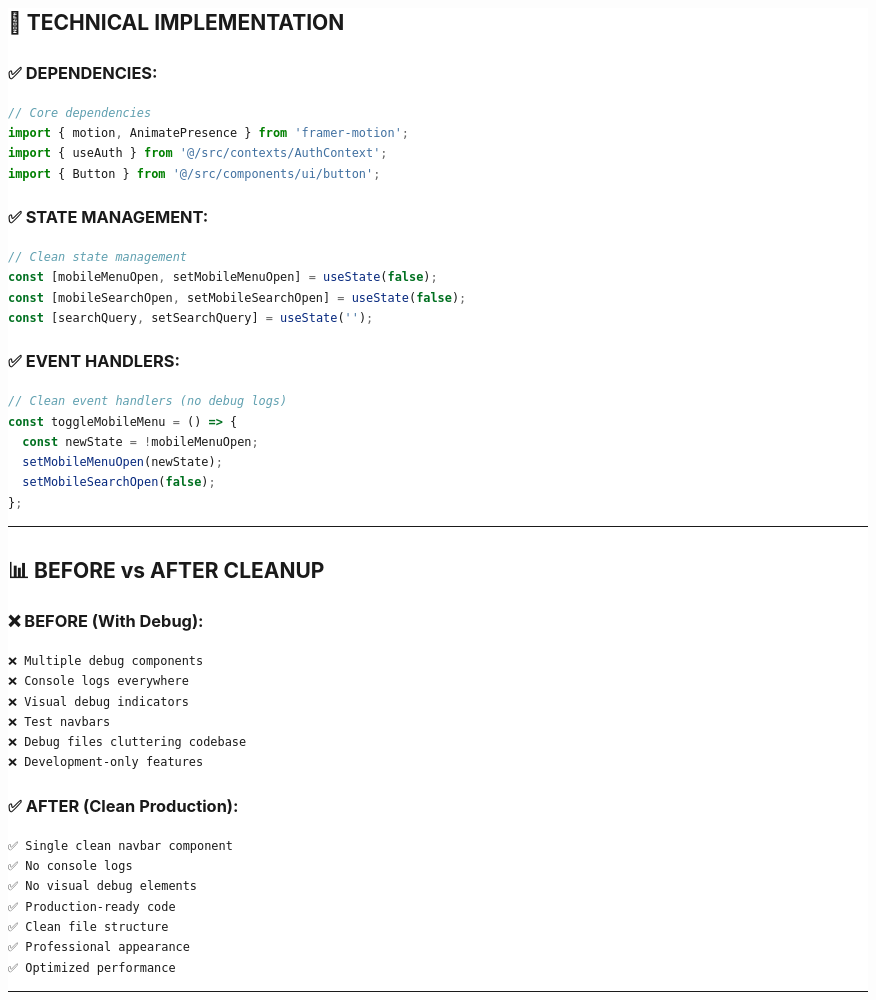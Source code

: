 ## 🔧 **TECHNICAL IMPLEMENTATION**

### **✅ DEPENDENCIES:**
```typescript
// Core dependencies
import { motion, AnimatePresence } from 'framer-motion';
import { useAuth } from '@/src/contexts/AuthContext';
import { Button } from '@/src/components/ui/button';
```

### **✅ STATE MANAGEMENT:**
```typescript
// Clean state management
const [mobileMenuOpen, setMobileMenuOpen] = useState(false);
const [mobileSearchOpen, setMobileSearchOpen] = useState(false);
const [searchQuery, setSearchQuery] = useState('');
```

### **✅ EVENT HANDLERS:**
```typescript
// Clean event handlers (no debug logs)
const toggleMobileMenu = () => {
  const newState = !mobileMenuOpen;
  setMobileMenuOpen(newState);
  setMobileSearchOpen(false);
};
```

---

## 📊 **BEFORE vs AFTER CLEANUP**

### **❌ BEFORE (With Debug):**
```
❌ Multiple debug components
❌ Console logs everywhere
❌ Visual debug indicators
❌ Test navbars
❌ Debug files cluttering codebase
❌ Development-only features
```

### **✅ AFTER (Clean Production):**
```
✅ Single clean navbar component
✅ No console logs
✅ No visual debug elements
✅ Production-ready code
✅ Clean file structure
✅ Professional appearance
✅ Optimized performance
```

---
-*-
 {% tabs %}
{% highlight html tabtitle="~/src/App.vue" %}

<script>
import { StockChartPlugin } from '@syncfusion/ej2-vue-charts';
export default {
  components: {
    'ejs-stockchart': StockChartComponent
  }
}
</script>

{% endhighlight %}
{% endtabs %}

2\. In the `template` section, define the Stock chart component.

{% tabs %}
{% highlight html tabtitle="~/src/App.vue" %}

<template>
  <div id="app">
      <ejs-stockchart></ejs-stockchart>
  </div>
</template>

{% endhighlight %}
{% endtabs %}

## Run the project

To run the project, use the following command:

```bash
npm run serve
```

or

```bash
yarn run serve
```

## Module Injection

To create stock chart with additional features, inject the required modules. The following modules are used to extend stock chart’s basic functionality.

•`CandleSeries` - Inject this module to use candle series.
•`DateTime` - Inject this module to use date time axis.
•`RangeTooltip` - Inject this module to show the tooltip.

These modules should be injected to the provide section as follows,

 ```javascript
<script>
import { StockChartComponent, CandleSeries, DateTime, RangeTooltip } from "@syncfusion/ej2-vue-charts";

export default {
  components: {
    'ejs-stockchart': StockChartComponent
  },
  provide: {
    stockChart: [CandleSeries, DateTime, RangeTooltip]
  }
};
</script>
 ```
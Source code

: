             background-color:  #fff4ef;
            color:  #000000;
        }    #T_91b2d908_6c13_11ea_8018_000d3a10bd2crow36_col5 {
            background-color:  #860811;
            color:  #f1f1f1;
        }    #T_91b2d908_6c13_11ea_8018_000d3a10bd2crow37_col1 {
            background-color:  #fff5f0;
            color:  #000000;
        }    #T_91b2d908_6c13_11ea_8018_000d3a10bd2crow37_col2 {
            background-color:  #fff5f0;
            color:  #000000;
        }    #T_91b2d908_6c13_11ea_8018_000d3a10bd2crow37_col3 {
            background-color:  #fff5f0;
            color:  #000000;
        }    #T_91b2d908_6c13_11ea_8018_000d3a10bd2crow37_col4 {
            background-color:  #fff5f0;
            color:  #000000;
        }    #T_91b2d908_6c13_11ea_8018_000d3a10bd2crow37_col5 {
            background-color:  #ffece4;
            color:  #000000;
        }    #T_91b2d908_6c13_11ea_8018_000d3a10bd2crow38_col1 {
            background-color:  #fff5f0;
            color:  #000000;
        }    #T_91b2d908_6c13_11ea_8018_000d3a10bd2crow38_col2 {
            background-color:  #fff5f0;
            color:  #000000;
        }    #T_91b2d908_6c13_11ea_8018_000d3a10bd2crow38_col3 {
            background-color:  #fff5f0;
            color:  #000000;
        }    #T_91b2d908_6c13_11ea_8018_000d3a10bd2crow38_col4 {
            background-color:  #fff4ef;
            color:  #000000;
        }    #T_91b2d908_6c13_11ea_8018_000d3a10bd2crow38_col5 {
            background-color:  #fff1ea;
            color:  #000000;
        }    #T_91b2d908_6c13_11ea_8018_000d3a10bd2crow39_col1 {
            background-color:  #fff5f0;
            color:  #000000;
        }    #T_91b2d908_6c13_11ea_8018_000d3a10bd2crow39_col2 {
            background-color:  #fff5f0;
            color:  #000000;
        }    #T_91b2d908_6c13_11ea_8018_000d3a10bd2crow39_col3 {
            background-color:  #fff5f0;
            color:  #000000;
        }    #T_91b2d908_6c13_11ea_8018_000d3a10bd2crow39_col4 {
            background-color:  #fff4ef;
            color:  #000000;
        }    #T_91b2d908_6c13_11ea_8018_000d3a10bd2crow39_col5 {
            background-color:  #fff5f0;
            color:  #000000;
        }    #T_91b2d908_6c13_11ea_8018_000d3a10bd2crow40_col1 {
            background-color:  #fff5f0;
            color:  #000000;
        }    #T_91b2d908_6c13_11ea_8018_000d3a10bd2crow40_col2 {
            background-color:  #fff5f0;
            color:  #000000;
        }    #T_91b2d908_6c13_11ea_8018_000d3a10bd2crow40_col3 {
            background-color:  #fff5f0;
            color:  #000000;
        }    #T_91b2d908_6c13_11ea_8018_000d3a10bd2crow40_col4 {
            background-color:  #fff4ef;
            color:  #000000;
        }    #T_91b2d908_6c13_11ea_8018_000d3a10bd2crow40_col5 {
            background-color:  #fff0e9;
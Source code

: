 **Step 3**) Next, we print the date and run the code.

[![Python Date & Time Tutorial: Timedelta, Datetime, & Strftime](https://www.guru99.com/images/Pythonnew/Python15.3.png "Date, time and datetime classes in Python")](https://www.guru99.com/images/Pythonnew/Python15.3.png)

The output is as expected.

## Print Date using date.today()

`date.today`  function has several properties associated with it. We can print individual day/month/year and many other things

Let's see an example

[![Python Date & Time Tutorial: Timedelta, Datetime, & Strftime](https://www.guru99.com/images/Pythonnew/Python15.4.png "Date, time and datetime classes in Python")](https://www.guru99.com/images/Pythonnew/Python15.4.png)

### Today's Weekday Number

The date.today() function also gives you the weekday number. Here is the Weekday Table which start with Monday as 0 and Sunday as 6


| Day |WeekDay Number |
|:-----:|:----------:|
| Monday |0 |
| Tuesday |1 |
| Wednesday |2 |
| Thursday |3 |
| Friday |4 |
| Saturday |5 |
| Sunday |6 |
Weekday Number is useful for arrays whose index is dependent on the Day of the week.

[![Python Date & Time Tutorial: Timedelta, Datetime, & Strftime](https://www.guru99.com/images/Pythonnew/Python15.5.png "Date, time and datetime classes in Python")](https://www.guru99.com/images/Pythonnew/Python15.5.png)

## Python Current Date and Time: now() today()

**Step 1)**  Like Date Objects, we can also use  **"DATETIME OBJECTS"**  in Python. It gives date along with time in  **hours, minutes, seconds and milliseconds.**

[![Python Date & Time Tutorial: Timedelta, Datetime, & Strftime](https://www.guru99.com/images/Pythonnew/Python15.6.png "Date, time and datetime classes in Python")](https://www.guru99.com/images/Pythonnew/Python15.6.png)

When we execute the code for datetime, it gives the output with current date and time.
-*-
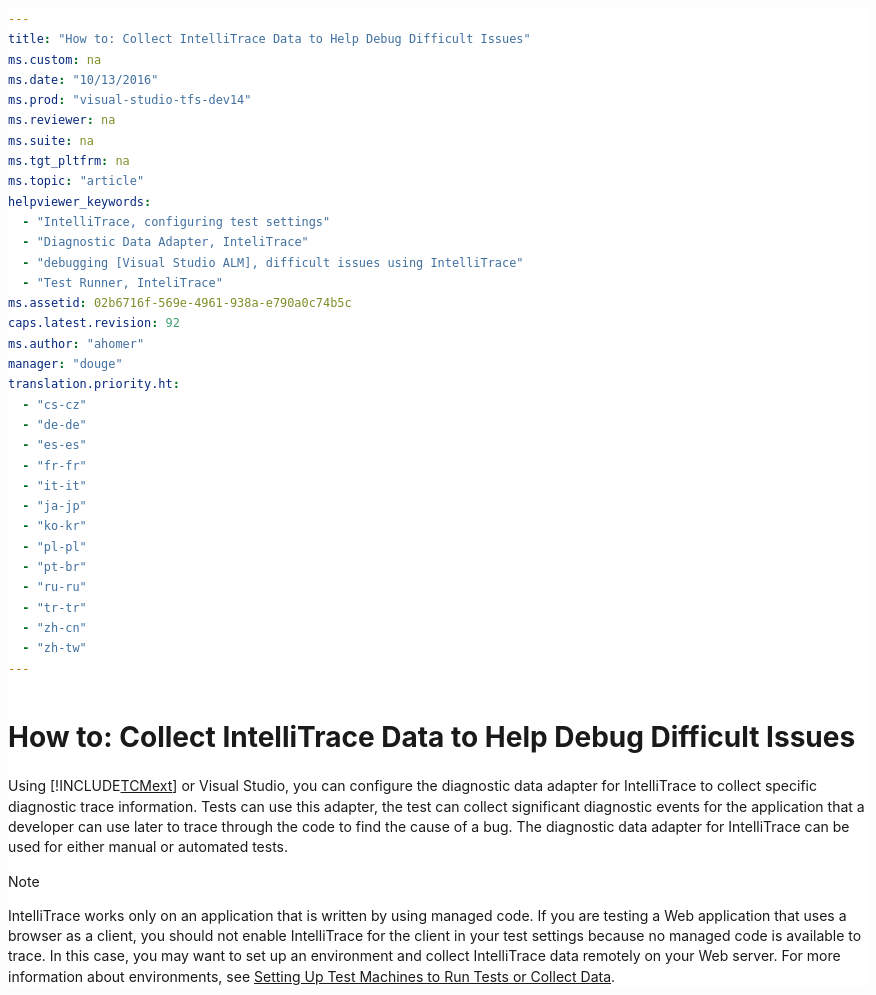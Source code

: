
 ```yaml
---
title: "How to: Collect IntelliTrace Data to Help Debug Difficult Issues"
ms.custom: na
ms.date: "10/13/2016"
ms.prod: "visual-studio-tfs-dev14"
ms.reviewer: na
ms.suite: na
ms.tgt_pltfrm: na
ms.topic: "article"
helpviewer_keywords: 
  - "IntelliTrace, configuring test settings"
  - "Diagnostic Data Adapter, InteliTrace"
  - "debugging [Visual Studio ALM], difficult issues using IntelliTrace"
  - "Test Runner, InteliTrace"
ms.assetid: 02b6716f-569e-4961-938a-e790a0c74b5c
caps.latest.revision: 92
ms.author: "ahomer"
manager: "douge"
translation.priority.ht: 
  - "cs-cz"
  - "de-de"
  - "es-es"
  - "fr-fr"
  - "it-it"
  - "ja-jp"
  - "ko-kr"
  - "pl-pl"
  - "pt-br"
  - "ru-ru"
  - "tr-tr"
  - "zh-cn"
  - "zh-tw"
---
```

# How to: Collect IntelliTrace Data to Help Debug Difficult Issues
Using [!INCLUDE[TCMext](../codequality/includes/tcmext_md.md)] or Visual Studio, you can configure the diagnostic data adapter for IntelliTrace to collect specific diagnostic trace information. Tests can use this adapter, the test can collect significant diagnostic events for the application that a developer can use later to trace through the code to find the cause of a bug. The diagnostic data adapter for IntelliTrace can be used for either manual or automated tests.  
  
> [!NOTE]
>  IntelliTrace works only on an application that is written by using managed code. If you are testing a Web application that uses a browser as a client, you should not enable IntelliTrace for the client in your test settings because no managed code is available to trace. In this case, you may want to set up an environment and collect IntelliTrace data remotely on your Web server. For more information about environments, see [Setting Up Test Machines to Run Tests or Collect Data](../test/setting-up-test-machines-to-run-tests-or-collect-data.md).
-*-
**Exercise description**
Gather each line from the listing above that holds "const".

**Task solution**
const [mobileMenuOpen, setMobileMenuOpen] = useState(false);
const [mobileSearchOpen, setMobileSearchOpen] = useState(false);
const [searchQuery, setSearchQuery] = useState('');
const toggleMobileMenu = () => {
  const newState = !mobileMenuOpen;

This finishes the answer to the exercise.